▶ Task to carry out
Where an entry contains a picture, omit the picture and repeat the rest exactly.

▶ The data

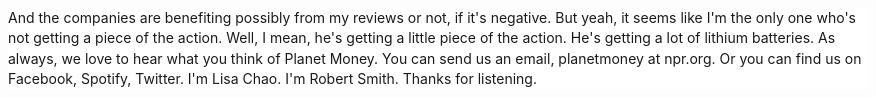 And the companies are benefiting possibly from my reviews or not, if it's negative.
But yeah, it seems like I'm the only one who's not getting a piece of the action.
Well, I mean, he's getting a little piece of the action.
He's getting a lot of lithium batteries.
As always, we love to hear what you think of Planet Money.
You can send us an email, planetmoney at npr.org.
Or you can find us on Facebook, Spotify, Twitter.
I'm Lisa Chao.
I'm Robert Smith.
Thanks for listening.

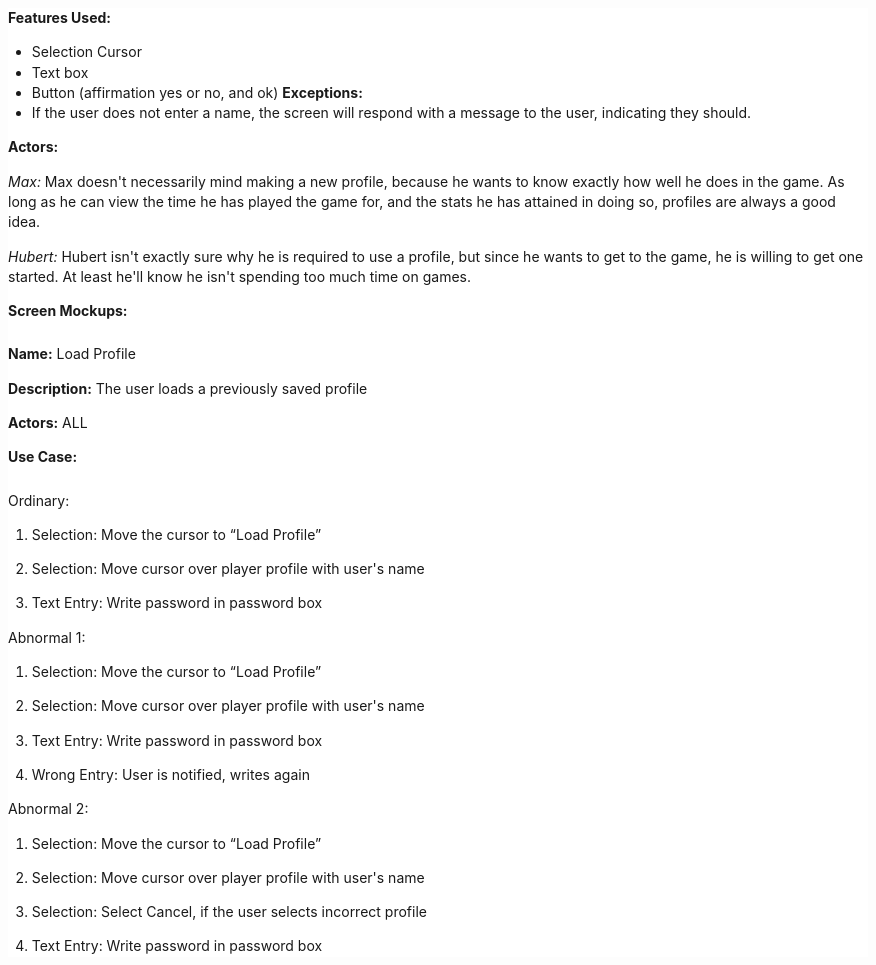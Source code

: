 **Features Used:**
  * Selection Cursor
  * Text box
  * Button (affirmation yes or no, and ok)
**Exceptions:**
  * If the user does not enter a name, the screen will respond with a message to the user, indicating they should.

**Actors:**

_Max:_
Max doesn't necessarily mind making a new profile, because he wants to know exactly how well he does in the game. As long as he can view the time he has played the game for, and the stats he has attained in doing so, profiles are always a good idea.

_Hubert:_
Hubert isn't exactly sure why he is required to use a profile, but since he wants to get to the game, he is willing to get one started. At least he'll know he isn't spending too much time on games.

**Screen Mockups:**

###  ###
**Name:** Load Profile

**Description:** The user loads a previously saved profile

**Actors:** ALL

**Use Case:**

###  ###

Ordinary:

1. Selection: Move the cursor to “Load Profile”

2. Selection: Move cursor over player profile with user's name

3. Text Entry: Write password in password box

Abnormal 1:

1. Selection: Move the cursor to “Load Profile”

2. Selection: Move cursor over player profile with user's name

3. Text Entry: Write password in password box

4. Wrong Entry: User is notified, writes again

Abnormal 2:

1. Selection: Move the cursor to “Load Profile”

2. Selection: Move cursor over player profile with user's name

3. Selection: Select Cancel, if the user selects incorrect profile

4. Text Entry: Write password in password box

▶ Answer to this task
 And the companies are benefiting possibly from my reviews or not, if it's negative.
But yeah, it seems like I'm the only one who's not getting a piece of the action.
Well, I mean, he's getting a little piece of the action.
He's getting a lot of lithium batteries.
As always, we love to hear what you think of Planet Money.
You can send us an email, planetmoney at npr.org.
Or you can find us on Facebook, Spotify, Twitter.
I'm Lisa Chao.
I'm Robert Smith.
Thanks for listening.

Source code

: **Features Used:**
  * Selection Cursor
  * Text box
  * Button (affirmation yes or no, and ok)
**Exceptions:**
  * If the user does not enter a name, the screen will respond with a message to the user, indicating they should.

**Actors:**

_Max:_
Max doesn't necessarily mind making a new profile, because he wants to know exactly how well he does in the game. As long as he can view the time he has played the game for, and the stats he has attained in doing so, profiles are always a good idea.

_Hubert:_
Hubert isn't exactly sure why he is required to use a profile, but since he wants to get to the game, he is willing to get one started. At least he'll know he isn't spending too much time on games.

**Screen Mockups:**

###  ###
**Name:** Load Profile

**Description:** The user loads a previously saved profile

**Actors:** ALL

**Use Case:**

###  ###

Ordinary:

1. Selection: Move the cursor to “Load Profile”

2. Selection: Move cursor over player profile with user's name

3. Text Entry: Write password in password box

Abnormal 1:

1. Selection: Move the cursor to “Load Profile”

2. Selection: Move cursor over player profile with user's name

3. Text Entry: Write password in password box

4. Wrong Entry: User is notified, writes again

Abnormal 2:

1. Selection: Move the cursor to “Load Profile”

2. Selection: Move cursor over player profile with user's name

3. Selection: Select Cancel, if the user selects incorrect profile

4. Text Entry: Write password in password box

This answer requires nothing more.